Teams: University of Nevada

Writers: Navarro Griffin, Nathan Mallku

PDF: Out-of-body Locomotion: Vectionless Navigation with a Continuous Avatar Representation

Abstract

Teleportation is a popular and low risk means of navigating in VR. Because teleportation discontinuously translates the user’s viewpoint, no optical flow is generated that could lead to vection-induced VR sickness. However, instant viewpoint translations and resulting discontinuous avatar representation is not only detrimental to presence and spatial awareness but also presents a challenge for gameplay design–particularly for multiplayer games. With a discontinuous avatar representation it becomes difficult to follow or chase other players. In this thesis we present a new teleportation method called out-of-body locomotion. This is a hybrid viewpoint technique that lets users seamlessly switch between a first-person and third-person avatar view while the user’s avatar has a continuous representation. While in third-person, if the user doesn’t move, the camera remains stationary to avoid any optical flow generation and to minimize VR sickness. In third-person users can precisely navigate their avatar using their controller. The viewpoint automatically switches back to first-person as soon the user breaks line of sight with their avatar or the user requests to rejoin the avatar with a button press. While in first person, users can walk around using positional tracking and switch to third person when they run into the tracking space boundaries. In this study we compare the effectiveness of out-of-body locomotion to regular teleportation using a user study that had participants (n=22) traverse an obstacle courses.
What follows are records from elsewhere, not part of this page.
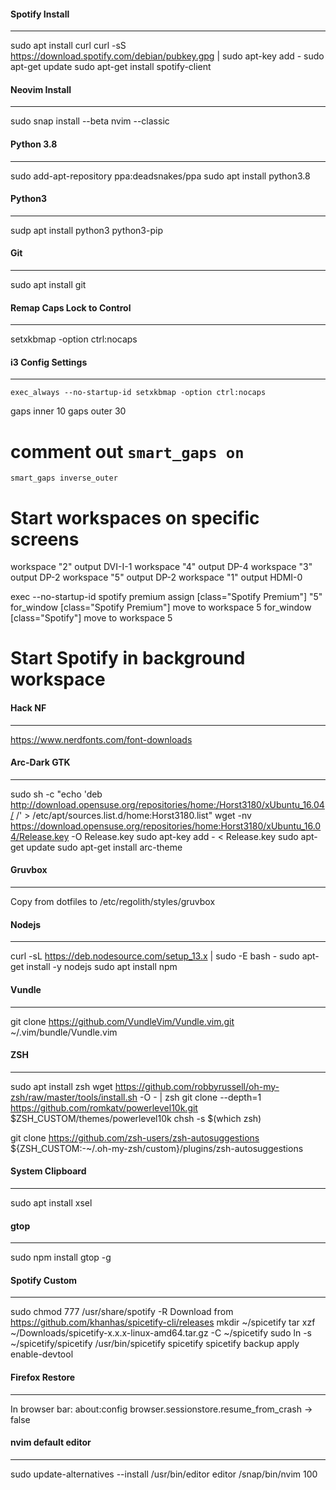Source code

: #### Spotify Install

--------------------

sudo apt install curl
curl -sS https://download.spotify.com/debian/pubkey.gpg | sudo apt-key add - 
sudo apt-get update
sudo apt-get install spotify-client

#### Neovim Install

-------------------

sudo snap install --beta nvim --classic


#### Python 3.8

---------------

sudo add-apt-repository ppa:deadsnakes/ppa
sudo apt install python3.8


#### Python3

------------

sudp apt install python3 python3-pip


#### Git

--------

sudo apt install git


#### Remap Caps Lock to Control

-------------------------------

setxkbmap -option ctrl:nocaps


#### i3 Config Settings

-----------------------

`exec_always --no-startup-id setxkbmap -option ctrl:nocaps`

gaps inner 10
gaps outer 30
# comment out `smart_gaps on`
`smart_gaps inverse_outer`


# Start workspaces on specific screens

workspace "2" output DVI-I-1
workspace "4" output DP-4
workspace "3" output DP-2
workspace "5" output DP-2
workspace "1" output HDMI-0

exec --no-startup-id spotify premium
assign [class="Spotify Premium"] "5"
for_window [class="Spotify Premium"] move to workspace 5
for_window [class="Spotify"] move to workspace 5
# Start Spotify in background workspace



#### Hack NF

------------

https://www.nerdfonts.com/font-downloads


#### Arc-Dark GTK

-----------------

sudo sh -c "echo 'deb http://download.opensuse.org/repositories/home:/Horst3180/xUbuntu_16.04/ /' > /etc/apt/sources.list.d/home:Horst3180.list"
wget -nv https://download.opensuse.org/repositories/home:Horst3180/xUbuntu_16.04/Release.key -O Release.key
sudo apt-key add - < Release.key
sudo apt-get update
sudo apt-get install arc-theme


#### Gruvbox

------------

Copy from dotfiles to /etc/regolith/styles/gruvbox



#### Nodejs

-----------

curl -sL https://deb.nodesource.com/setup_13.x | sudo -E bash -
sudo apt-get install -y nodejs
sudo apt install npm

#### Vundle

-----------

git clone https://github.com/VundleVim/Vundle.vim.git ~/.vim/bundle/Vundle.vim



#### ZSH

--------

sudo apt install zsh
wget https://github.com/robbyrussell/oh-my-zsh/raw/master/tools/install.sh -O - | zsh
git clone --depth=1 https://github.com/romkatv/powerlevel10k.git $ZSH_CUSTOM/themes/powerlevel10k
chsh -s $(which zsh)

git clone https://github.com/zsh-users/zsh-autosuggestions ${ZSH_CUSTOM:-~/.oh-my-zsh/custom}/plugins/zsh-autosuggestions

#### System Clipboard

---------------------

sudo apt install xsel

#### gtop

---------

sudo npm install gtop -g

#### Spotify Custom

-------------------

sudo chmod 777 /usr/share/spotify -R
Download from https://github.com/khanhas/spicetify-cli/releases
mkdir ~/spicetify
tar xzf ~/Downloads/spicetify-x.x.x-linux-amd64.tar.gz -C ~/spicetify
sudo ln -s ~/spicetify/spicetify /usr/bin/spicetify
spicetify
spicetify backup apply enable-devtool


#### Firefox Restore

--------------------

In browser bar:
about:config
browser.sessionstore.resume_from_crash -> false


#### nvim default editor

------------------------

sudo update-alternatives --install /usr/bin/editor editor /snap/bin/nvim 100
We measure VR sickness incidence, usability, spatial disorientation and performance. Results of our study that out-of-body locomotion requires significantly fewer (67%) viewpoint transitions than teleportation, while there was no significant difference in performance. Participants had a significant preference for out-of-body locomotion regarding performance, accuracy, likeability and spatial disorientation. We discuss a number of issues for future work.